Despair Grows In New Orleans


NEW ORLEANS ~ Nine people have been slain in New Orleans in the first eight days of the new year, deepening the sense of despair over the slow pace of the city's recovery and leaving police and civic leaders grasping for ways to stop the bloodshed.
The government should make FEMA turn over records of residents of its trailers and trailer parks to New Orleans police and other agencies investigating crime in the area, U.S. Senator Mary Landrieu said Tuesday as officials struggled to cope with the situation. The proposal is part of a 10-point plan she announced in Washington for fighting crime in New Orleans, where nine killings in the first eight days of the new year are threatening its biggest business: tourism and conventions.

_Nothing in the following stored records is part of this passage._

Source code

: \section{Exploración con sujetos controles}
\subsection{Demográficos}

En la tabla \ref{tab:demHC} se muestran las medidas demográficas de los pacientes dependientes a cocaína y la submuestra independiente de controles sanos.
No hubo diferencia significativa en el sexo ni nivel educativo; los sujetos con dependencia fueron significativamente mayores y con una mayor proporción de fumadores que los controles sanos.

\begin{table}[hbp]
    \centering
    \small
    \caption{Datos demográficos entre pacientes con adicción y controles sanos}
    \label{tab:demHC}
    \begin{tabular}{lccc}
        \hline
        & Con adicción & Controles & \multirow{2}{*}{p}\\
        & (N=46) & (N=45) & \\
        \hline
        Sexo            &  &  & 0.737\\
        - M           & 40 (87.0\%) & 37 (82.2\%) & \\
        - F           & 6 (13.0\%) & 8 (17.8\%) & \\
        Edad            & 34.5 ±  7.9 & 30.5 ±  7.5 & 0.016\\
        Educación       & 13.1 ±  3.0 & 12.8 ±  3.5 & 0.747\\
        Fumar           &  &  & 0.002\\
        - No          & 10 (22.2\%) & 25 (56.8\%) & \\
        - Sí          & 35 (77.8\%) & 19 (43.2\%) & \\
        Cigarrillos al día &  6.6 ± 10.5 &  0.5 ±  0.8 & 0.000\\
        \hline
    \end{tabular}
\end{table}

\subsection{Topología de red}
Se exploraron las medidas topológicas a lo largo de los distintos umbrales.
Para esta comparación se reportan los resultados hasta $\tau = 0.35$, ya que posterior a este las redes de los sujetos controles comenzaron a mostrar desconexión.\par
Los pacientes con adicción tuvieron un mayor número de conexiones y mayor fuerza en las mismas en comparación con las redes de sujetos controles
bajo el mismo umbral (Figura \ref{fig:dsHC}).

Landrieu also called for sending more FBI and Drug Enforcement Administration agents to New Orleans and the surrounding area and for speeding up remaining reconstruction for the police department and other criminal justice facilities in the area.
The New Orleans police superintendent is talking of a possible curfew and lamenting his understaffed force. More than 15 months after Hurricane Katrina, tourism officials are rushing to reassure visitors with the Mardi Gras season approaching.
Last year, university researchers conducted an experiment in which police fired 700 blank rounds in a New Orleans neighborhood in a single afternoon. No one called to report the gunfire.
New Orleans residents are reluctant to come forward as witnesses, fearing retaliation. And experts say that is one of several reasons homicides are on the rise in the Big Easy at a time when other cities are seeing their murder rates plummet to levels not seen in decades.
The city’s murder rate is still far lower than a decade ago, when New Orleans was the country’s murder capital. But in recent years, the city’s homicide rate has climbed again to nearly 10 times the national average.
"There's a big difference between being concerned and being scared. Now I'm scared," said Baty Landis, a 34-year-old Tulane University professor and music club owner who is organizing a march later this week to urge officials to do something.
The spasm of violence came despite the presence of about 300 National Guardsmen and 60 state troopers who were brought in last June to help patrol the streets because of a surge in killings.
While police say most of the recent slayings have involved drugs in neighborhoods accustomed to violence, some took place in quieter areas. Last week, a filmmaker was shot to death and her physician husband wounded as they walked outside their Faubourg Marigny home with their toddler.